Two paths. Same person. Same income. Different choices. Drag the sliders to set the assumptions and watch how a few decisions in your 20s compound into entire different lives.
The 7% rule and rule of 72
Two shortcuts worth memorizing: the long-run real return on the US stock market (after inflation) is roughly 7% per year. And the "Rule of 72" says to find how long money takes to double, divide 72 by your interest rate. At 7%, money doubles every ~10 years. At 22% (a typical credit card APR), debt doubles every ~3.3 years. This is why credit card debt is so devastating — the doubling time is short enough that interest passes principal in just a few years.

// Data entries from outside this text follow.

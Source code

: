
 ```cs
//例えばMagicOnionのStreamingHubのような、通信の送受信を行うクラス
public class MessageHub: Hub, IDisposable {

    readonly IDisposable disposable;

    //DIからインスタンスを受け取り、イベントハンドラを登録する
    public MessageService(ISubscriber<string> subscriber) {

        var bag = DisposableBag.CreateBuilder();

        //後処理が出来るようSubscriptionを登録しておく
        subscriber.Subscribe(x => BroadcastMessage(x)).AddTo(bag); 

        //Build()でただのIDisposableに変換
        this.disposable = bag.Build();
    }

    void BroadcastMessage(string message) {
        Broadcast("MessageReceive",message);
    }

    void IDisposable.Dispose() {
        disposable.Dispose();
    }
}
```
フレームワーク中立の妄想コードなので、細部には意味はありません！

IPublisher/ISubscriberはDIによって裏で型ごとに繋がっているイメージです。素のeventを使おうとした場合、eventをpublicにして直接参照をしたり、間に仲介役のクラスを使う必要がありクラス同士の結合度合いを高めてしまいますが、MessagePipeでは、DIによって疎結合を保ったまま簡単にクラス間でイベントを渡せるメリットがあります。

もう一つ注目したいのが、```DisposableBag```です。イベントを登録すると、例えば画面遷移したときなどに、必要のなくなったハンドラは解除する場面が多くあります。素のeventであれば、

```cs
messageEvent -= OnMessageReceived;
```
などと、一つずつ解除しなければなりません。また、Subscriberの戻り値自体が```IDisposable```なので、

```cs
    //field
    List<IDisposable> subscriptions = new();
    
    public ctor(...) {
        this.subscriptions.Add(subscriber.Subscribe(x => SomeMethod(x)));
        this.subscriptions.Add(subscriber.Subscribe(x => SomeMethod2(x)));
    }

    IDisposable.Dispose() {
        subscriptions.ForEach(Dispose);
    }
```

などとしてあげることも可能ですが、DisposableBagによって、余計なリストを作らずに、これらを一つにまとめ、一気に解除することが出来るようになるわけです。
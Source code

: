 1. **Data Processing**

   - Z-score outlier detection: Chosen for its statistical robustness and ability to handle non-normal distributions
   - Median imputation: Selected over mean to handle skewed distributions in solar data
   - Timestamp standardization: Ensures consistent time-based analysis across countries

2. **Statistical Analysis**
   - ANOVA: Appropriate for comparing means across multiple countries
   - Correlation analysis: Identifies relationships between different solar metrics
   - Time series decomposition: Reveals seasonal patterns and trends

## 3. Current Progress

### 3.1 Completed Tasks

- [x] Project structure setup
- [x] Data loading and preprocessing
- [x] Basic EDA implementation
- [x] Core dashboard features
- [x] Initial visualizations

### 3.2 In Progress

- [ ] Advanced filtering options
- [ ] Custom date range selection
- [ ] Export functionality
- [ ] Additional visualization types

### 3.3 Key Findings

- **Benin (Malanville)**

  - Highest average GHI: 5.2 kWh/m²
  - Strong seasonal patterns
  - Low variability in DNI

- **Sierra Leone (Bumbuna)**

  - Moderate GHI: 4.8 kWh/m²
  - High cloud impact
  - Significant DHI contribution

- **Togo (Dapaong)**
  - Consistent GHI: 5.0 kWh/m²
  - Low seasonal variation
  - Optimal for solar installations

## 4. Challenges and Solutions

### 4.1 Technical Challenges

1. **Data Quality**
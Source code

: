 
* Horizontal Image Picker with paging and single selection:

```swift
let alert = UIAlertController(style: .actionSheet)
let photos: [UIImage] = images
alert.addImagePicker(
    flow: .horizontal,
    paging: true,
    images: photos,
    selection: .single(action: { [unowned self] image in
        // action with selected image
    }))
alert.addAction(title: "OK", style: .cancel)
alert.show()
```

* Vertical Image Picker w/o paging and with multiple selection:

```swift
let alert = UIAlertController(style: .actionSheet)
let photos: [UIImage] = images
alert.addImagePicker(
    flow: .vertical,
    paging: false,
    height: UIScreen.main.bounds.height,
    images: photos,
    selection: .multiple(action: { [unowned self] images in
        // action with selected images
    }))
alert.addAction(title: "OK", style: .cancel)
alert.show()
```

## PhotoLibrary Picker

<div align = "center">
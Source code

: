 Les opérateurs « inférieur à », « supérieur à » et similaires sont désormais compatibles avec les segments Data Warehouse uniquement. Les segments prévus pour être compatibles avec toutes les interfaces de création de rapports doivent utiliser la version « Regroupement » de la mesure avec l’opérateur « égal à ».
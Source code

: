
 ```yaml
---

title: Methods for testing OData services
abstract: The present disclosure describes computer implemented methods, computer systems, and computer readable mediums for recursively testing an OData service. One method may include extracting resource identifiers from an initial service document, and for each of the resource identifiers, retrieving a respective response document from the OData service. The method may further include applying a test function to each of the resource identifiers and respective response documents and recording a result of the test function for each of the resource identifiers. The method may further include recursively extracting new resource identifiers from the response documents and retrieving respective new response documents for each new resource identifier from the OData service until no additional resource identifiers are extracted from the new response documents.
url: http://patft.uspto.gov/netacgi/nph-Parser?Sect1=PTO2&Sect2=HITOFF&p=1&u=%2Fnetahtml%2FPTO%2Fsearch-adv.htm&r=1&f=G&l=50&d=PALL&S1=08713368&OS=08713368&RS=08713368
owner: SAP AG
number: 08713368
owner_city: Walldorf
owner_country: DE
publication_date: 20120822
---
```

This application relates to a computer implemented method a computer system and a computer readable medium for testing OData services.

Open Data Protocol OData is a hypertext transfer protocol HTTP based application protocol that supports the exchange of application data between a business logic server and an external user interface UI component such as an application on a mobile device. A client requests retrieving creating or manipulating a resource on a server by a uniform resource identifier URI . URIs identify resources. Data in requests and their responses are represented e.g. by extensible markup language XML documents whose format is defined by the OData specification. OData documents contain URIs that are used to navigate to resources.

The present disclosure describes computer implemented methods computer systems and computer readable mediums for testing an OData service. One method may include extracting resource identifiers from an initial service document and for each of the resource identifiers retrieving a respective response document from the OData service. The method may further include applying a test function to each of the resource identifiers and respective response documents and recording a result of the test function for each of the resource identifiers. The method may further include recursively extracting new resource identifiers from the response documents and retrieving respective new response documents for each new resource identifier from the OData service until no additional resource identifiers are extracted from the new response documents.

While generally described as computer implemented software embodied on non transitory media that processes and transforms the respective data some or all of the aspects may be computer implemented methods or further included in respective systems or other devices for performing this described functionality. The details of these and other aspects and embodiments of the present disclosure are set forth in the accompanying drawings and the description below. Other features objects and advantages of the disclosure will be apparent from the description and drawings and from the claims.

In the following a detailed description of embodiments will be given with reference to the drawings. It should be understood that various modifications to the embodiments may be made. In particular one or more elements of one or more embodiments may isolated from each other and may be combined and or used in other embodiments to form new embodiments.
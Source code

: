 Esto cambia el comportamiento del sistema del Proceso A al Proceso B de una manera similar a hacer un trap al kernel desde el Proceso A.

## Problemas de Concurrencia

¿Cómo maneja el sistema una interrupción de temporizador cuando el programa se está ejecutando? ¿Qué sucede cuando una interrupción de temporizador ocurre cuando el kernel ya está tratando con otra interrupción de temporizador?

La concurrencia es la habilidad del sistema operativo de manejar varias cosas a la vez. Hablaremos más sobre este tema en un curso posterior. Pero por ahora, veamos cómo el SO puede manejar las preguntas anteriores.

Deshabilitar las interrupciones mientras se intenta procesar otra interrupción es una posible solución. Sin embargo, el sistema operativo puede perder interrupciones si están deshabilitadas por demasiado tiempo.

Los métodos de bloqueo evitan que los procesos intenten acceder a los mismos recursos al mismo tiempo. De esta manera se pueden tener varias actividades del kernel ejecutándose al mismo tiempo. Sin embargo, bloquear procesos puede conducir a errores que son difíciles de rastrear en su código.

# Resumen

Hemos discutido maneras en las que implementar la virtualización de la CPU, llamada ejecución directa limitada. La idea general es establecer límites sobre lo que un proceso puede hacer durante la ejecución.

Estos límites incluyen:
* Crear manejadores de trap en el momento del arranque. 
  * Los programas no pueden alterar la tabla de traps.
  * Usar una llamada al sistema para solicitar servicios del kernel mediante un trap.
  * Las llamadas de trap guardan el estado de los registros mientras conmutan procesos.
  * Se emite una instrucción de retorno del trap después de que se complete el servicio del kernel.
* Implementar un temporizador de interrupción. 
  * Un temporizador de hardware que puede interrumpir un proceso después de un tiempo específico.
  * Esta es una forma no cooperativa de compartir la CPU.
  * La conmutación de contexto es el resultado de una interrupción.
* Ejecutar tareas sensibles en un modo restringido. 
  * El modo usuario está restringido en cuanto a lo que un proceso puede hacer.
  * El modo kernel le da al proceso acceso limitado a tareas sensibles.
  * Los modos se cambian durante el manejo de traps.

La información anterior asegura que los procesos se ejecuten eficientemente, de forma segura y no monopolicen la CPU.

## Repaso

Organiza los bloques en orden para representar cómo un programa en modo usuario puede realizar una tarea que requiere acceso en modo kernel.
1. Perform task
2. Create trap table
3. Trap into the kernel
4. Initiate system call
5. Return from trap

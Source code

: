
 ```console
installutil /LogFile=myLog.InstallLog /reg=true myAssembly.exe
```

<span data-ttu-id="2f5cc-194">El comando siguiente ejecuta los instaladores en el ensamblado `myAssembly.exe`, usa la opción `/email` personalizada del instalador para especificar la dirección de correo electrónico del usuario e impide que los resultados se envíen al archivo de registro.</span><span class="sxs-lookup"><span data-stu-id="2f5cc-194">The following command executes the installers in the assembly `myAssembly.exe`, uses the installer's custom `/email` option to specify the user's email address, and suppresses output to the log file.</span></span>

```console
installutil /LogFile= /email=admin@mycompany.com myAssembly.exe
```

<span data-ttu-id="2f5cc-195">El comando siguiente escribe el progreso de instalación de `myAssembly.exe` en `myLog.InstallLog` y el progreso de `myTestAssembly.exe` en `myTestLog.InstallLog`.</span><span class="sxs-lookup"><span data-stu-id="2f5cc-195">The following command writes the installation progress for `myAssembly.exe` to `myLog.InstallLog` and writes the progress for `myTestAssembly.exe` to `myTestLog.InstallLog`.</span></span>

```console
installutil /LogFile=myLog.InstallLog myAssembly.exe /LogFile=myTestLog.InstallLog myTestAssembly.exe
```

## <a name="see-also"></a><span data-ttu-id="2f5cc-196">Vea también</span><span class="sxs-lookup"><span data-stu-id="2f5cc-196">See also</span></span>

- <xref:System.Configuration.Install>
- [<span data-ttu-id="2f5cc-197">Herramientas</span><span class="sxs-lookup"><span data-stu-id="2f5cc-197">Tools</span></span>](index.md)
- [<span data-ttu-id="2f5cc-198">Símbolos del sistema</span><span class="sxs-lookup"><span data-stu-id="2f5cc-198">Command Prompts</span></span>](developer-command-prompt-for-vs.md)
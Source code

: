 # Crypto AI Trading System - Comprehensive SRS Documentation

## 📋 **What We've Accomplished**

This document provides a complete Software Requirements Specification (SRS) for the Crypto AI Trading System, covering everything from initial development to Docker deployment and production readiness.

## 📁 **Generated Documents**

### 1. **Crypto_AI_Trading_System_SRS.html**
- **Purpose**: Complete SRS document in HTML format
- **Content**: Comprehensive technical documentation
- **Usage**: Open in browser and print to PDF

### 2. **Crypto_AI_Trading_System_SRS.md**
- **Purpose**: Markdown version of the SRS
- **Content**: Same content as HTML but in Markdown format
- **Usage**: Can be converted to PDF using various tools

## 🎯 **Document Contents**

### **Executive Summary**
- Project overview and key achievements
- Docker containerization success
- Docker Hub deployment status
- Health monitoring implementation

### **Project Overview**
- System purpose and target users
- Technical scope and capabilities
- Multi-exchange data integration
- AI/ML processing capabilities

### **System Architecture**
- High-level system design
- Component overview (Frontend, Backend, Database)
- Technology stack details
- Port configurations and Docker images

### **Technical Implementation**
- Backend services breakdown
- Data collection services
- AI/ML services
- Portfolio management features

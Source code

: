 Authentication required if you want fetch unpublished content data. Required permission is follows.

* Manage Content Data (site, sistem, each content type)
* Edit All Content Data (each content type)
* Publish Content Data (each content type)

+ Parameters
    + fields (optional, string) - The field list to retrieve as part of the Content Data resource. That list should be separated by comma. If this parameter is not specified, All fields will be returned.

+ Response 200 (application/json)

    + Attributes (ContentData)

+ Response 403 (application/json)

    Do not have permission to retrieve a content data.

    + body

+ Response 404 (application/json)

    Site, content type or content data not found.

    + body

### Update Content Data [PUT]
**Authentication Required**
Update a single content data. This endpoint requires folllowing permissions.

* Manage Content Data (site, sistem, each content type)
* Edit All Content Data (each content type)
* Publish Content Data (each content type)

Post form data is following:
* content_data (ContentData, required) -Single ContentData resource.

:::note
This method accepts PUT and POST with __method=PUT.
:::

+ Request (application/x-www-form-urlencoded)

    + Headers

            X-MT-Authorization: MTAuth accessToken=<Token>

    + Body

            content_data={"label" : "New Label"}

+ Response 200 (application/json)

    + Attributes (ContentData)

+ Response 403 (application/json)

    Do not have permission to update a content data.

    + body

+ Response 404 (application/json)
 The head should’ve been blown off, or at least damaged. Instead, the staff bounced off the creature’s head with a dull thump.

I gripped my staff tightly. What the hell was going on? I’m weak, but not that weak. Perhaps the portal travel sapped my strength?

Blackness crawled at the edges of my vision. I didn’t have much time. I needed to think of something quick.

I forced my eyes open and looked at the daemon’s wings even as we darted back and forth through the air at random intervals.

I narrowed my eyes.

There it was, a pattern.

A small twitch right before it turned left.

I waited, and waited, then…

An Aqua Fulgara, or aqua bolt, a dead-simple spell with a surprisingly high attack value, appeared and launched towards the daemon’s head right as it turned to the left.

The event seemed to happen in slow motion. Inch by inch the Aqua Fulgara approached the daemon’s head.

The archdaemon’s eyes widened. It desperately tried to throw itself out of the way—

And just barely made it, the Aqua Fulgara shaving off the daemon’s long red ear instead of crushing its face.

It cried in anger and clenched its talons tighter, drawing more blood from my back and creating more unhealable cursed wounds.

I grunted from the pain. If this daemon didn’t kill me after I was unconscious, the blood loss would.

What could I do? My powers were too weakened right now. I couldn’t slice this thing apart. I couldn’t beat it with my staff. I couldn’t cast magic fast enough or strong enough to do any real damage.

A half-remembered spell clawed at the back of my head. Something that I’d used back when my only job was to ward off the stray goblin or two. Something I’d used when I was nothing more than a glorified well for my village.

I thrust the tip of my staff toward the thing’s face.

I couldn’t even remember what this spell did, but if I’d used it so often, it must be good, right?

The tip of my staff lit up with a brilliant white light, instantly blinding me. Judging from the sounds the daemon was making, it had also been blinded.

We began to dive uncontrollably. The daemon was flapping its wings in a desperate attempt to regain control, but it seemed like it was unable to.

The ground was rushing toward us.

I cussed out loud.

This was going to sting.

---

Why this matters politically
Two people with identical incomes can end up at radically different net worths just because one had access to investment vehicles (a 401(k) match, low-fee index funds, financial education) and one didn't. The ones who don't are usually the ones who can't afford a financial advisor, which means we systematically funnel this knowledge to those who already have wealth, and the gap compounds at — yes — about 7% a year.
What you just learned
Time is the most powerful financial input. Anyone who tells a 22-year-old "you have time, don't worry about saving yet" is taking that time away from them. It's the one resource you can never buy more of.